### What you have to do
Write out the data below exactly, beginning with the first line and ending once the line that has "[relation]: Data.Rel.Base.html" is written.

= Beginning of Section =

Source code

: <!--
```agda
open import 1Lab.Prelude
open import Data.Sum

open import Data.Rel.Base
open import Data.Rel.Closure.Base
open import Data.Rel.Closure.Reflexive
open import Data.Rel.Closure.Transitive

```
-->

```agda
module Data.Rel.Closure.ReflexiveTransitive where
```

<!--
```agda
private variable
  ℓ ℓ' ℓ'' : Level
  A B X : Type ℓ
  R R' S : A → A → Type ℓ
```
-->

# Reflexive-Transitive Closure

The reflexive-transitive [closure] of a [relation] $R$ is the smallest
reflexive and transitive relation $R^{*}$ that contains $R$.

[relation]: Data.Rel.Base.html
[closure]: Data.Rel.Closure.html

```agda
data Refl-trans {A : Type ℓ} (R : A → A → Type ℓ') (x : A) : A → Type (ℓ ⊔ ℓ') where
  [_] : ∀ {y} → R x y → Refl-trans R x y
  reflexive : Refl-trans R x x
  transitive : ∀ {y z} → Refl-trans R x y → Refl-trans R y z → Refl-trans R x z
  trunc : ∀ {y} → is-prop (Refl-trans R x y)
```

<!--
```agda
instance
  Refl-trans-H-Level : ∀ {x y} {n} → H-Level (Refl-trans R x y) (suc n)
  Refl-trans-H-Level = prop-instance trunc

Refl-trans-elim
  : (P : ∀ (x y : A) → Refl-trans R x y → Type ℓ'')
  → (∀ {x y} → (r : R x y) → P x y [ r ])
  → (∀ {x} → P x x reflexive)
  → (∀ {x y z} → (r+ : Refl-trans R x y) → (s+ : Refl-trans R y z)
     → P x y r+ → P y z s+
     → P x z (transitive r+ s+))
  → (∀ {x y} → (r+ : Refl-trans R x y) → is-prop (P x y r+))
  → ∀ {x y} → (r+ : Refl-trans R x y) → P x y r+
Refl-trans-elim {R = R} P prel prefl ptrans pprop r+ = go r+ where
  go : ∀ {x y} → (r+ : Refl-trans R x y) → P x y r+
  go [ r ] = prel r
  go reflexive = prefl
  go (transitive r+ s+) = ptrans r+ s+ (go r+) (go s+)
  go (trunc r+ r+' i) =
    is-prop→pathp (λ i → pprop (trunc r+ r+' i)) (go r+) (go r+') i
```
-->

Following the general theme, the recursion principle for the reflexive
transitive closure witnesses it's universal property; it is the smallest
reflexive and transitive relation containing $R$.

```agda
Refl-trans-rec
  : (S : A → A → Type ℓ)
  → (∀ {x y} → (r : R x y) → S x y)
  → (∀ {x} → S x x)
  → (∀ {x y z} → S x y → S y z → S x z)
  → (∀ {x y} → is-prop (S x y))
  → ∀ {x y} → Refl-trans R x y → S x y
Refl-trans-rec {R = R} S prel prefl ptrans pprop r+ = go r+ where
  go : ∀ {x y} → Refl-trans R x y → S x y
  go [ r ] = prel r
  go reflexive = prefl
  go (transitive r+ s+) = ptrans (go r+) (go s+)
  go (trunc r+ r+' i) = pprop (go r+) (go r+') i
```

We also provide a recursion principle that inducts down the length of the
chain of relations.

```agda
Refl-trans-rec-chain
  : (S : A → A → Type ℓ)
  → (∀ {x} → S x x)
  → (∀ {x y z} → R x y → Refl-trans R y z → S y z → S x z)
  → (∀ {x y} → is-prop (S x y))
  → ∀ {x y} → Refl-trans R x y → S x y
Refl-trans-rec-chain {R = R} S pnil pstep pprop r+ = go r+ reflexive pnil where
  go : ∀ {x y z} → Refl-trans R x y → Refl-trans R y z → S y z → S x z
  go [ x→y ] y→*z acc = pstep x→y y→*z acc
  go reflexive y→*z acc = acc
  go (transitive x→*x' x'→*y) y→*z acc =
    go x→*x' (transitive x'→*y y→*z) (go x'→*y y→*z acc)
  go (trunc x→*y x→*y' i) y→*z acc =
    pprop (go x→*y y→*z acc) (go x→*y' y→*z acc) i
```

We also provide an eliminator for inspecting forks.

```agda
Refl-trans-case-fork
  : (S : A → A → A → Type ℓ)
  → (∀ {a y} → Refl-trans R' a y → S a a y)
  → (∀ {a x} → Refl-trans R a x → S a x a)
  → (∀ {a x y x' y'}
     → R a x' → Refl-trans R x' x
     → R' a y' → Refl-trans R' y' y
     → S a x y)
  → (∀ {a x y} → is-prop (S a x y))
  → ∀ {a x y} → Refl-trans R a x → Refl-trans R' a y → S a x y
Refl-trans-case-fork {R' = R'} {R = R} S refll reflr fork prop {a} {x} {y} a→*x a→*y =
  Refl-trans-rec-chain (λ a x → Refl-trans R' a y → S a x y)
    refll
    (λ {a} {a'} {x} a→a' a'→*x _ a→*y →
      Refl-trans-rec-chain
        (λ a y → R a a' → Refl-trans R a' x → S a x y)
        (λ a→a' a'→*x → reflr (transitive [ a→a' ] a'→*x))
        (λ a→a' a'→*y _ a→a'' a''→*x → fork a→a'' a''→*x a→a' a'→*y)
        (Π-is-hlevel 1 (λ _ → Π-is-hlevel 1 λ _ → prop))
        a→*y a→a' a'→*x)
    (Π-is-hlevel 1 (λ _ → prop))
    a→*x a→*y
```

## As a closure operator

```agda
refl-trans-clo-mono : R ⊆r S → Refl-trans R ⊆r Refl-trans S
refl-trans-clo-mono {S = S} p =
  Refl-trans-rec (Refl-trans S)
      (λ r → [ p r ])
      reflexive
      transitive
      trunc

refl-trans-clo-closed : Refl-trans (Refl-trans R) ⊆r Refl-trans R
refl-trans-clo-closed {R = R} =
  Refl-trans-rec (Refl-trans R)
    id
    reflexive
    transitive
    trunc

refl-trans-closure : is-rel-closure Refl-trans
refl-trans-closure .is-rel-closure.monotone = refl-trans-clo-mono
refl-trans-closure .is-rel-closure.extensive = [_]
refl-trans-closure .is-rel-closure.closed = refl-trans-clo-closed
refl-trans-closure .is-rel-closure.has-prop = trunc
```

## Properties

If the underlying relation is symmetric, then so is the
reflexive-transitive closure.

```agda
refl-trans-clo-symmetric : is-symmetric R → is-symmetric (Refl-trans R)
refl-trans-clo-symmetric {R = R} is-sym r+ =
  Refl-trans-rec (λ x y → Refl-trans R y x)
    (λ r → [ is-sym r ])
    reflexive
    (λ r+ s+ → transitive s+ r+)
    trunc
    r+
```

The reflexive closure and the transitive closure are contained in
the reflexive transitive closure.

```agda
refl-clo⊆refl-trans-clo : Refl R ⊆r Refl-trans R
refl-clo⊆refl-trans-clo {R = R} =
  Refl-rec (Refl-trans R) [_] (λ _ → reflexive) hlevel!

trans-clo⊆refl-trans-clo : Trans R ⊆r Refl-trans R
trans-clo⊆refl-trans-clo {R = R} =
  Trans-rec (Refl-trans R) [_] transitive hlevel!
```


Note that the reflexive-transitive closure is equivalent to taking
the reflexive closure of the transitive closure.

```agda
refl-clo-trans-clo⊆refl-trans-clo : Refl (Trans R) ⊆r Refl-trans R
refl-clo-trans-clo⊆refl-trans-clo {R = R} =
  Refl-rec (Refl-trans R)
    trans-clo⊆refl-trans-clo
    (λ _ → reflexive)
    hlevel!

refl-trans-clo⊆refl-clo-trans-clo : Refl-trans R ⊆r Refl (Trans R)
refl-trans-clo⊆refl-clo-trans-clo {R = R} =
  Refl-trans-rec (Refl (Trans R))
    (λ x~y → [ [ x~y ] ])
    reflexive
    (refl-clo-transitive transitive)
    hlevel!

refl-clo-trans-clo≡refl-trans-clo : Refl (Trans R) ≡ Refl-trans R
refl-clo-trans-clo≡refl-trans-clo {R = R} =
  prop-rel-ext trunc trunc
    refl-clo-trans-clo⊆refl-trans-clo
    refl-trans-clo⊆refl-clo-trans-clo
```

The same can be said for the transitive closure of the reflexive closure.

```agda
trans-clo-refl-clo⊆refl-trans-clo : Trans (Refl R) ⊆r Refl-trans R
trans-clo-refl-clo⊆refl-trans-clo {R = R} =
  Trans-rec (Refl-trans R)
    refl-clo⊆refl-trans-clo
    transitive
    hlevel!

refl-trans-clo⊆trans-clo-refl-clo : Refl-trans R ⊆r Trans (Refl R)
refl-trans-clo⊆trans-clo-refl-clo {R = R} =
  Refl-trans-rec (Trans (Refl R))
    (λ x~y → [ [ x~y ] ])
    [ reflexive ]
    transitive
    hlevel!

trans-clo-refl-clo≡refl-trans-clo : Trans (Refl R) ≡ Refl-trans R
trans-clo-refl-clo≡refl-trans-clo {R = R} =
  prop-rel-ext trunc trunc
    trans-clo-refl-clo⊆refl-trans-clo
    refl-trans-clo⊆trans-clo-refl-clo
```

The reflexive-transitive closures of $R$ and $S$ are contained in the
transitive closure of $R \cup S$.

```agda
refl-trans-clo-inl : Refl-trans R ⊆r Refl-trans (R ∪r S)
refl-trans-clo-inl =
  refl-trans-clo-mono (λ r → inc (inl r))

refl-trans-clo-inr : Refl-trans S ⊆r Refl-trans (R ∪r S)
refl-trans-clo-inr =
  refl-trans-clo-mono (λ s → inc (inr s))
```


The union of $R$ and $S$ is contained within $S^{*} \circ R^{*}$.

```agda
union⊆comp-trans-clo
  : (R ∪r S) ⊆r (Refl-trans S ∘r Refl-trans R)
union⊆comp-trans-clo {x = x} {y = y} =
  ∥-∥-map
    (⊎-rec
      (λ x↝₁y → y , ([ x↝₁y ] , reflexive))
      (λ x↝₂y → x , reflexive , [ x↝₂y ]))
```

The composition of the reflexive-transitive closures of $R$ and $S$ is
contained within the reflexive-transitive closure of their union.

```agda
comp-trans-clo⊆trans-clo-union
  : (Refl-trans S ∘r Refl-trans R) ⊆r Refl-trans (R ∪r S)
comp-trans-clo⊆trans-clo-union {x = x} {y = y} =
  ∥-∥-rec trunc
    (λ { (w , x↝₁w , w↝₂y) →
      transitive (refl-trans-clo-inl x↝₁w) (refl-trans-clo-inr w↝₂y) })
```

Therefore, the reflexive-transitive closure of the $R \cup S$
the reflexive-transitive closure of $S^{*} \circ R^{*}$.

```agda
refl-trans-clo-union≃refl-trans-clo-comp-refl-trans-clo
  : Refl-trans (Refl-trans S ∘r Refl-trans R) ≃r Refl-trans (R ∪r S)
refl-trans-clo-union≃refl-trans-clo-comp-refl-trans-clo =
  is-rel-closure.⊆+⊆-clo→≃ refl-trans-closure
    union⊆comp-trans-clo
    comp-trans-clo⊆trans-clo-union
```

= End of Section =

### Result of the exercise
Source code

: <!--
```agda
open import 1Lab.Prelude
open import Data.Sum

open import Data.Rel.Base
open import Data.Rel.Closure.Base
open import Data.Rel.Closure.Reflexive
open import Data.Rel.Closure.Transitive

```
-->

```agda
module Data.Rel.Closure.ReflexiveTransitive where
```

<!--
```agda
private variable
  ℓ ℓ' ℓ'' : Level
  A B X : Type ℓ
  R R' S : A → A → Type ℓ
```
-->

# Reflexive-Transitive Closure

The reflexive-transitive [closure] of a [relation] $R$ is the smallest
reflexive and transitive relation $R^{*}$ that contains $R$.

[relation]: Data.Rel.Base.html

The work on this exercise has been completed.